_Task objective_
Count every line in the data that contains the word "modules", then report that number alone.

○ ○ ○

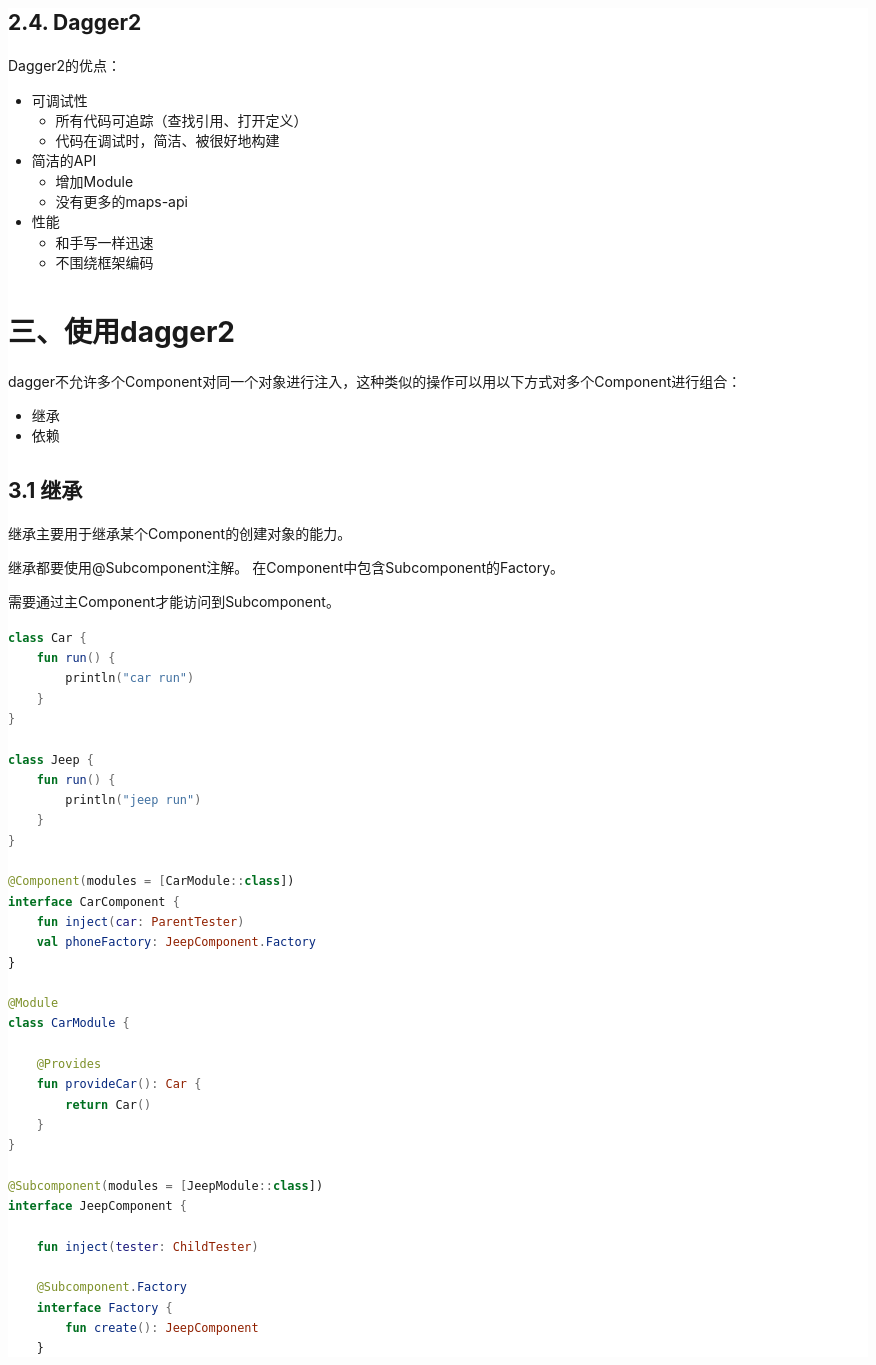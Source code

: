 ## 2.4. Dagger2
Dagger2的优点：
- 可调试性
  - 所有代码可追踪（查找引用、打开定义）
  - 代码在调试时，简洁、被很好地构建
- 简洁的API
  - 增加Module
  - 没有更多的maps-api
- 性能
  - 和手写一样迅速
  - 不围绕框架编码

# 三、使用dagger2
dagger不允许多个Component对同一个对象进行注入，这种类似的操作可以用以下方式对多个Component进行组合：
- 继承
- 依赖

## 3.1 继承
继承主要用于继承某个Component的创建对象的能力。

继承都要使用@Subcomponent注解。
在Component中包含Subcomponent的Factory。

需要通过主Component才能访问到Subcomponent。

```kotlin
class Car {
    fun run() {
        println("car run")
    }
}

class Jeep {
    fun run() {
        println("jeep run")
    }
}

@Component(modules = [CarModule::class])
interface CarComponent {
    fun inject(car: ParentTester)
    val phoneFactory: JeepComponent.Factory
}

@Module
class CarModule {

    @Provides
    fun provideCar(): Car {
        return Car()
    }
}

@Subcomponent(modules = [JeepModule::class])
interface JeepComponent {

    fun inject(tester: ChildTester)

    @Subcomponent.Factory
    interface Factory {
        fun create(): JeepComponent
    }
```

○ ○ ○

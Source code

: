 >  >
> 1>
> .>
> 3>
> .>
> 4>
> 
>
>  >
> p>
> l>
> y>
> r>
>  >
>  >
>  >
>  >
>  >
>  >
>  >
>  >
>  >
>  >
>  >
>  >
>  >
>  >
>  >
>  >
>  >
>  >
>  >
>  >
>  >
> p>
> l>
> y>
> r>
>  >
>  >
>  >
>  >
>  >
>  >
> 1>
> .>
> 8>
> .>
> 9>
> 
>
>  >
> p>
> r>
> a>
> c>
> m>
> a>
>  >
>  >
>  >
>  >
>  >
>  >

○ ○ ○

_Task answer_
2